Your assignment: The material below includes pictures; leave them out and return only the lines between the line containing "## Shopping" and the line containing "A simple progress view written in Swift.", inclusive, word for word.

Records for this task:
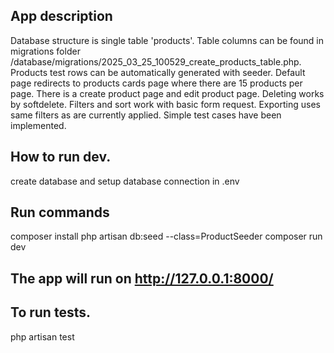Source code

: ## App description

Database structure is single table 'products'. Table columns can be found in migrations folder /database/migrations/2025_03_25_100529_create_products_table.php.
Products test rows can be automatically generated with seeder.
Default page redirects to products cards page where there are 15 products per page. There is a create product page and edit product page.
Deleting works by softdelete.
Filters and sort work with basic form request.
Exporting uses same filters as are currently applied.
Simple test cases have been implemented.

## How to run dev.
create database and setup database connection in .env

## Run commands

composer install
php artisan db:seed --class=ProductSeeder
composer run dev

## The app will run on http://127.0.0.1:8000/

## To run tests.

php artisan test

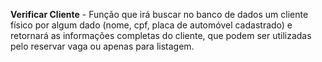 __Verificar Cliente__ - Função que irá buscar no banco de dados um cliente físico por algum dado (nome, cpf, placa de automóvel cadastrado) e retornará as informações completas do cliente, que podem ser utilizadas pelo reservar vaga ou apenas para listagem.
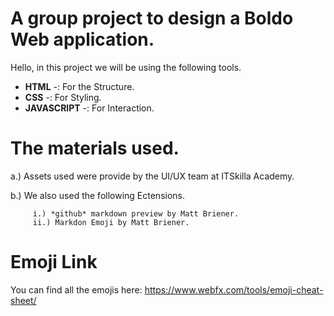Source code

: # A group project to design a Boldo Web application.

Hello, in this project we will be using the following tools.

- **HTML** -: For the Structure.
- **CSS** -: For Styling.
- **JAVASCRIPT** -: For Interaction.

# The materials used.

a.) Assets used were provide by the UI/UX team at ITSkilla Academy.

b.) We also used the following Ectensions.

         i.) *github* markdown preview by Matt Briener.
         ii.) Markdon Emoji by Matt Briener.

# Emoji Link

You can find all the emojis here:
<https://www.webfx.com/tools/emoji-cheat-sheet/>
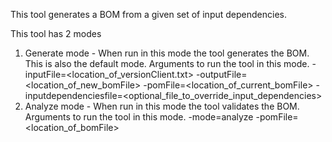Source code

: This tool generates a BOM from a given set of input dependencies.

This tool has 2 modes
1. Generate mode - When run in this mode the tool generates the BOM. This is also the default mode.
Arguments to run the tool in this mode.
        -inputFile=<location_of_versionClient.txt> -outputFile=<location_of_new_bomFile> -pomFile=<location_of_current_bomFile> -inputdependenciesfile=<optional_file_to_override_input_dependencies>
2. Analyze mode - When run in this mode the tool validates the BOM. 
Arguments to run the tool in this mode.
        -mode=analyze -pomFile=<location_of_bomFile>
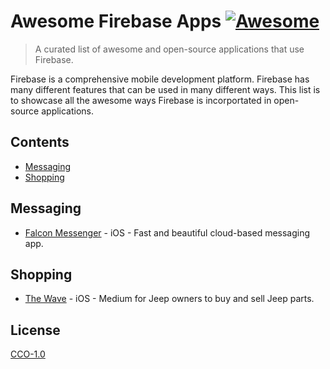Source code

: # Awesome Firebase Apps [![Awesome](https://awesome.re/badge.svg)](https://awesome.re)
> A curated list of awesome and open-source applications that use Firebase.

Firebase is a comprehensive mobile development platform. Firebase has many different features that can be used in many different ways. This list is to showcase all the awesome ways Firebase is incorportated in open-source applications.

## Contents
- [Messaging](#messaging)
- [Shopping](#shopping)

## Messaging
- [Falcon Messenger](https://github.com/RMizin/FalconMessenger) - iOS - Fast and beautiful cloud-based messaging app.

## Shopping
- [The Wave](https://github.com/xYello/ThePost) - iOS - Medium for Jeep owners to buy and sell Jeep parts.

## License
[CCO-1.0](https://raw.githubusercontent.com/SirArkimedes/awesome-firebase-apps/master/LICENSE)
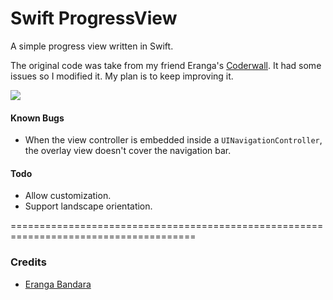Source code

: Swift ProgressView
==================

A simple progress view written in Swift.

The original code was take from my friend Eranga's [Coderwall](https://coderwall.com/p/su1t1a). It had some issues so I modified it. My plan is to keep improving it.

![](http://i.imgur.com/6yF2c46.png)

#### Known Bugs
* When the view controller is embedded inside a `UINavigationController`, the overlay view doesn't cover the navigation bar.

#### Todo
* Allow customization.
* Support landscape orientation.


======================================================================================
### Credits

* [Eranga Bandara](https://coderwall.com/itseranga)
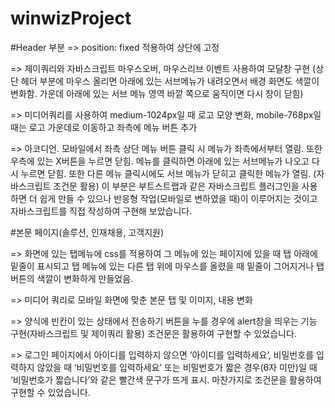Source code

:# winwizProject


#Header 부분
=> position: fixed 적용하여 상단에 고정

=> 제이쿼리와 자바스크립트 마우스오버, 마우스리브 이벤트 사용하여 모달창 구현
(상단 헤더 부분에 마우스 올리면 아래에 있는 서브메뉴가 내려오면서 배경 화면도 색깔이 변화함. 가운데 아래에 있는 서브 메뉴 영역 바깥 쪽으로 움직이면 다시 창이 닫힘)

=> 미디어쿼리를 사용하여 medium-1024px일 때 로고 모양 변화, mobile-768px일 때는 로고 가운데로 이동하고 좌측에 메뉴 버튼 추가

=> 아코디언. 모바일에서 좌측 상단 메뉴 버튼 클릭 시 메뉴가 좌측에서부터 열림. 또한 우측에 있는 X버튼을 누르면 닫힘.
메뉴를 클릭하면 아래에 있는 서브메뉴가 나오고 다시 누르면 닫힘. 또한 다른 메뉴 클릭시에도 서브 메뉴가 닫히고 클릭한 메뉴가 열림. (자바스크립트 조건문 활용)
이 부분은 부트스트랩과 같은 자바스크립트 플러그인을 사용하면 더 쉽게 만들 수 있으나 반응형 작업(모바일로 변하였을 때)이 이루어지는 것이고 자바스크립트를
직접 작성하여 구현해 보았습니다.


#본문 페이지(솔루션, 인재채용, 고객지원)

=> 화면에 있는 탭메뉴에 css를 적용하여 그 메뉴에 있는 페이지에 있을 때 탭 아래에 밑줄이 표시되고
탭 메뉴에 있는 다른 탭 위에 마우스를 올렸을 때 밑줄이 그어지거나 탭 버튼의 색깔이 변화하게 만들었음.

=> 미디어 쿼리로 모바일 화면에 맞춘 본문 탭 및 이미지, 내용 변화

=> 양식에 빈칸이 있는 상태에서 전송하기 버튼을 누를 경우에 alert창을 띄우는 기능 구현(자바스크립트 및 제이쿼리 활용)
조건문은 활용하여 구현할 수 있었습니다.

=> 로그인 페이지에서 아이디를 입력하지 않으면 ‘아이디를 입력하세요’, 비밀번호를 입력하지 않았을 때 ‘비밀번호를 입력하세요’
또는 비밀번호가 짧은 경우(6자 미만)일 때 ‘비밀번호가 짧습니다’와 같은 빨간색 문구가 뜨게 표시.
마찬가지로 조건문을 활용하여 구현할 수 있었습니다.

Expected answer:
## Shopping
- [The Wave](https://github.com/xYello/ThePost) - iOS - Medium for Jeep owners to buy and sell Jeep parts.

## License
[CCO-1.0](https://raw.githubusercontent.com/SirArkimedes/awesome-firebase-apps/master/LICENSE)
Source code

: Swift ProgressView
==================

A simple progress view written in Swift.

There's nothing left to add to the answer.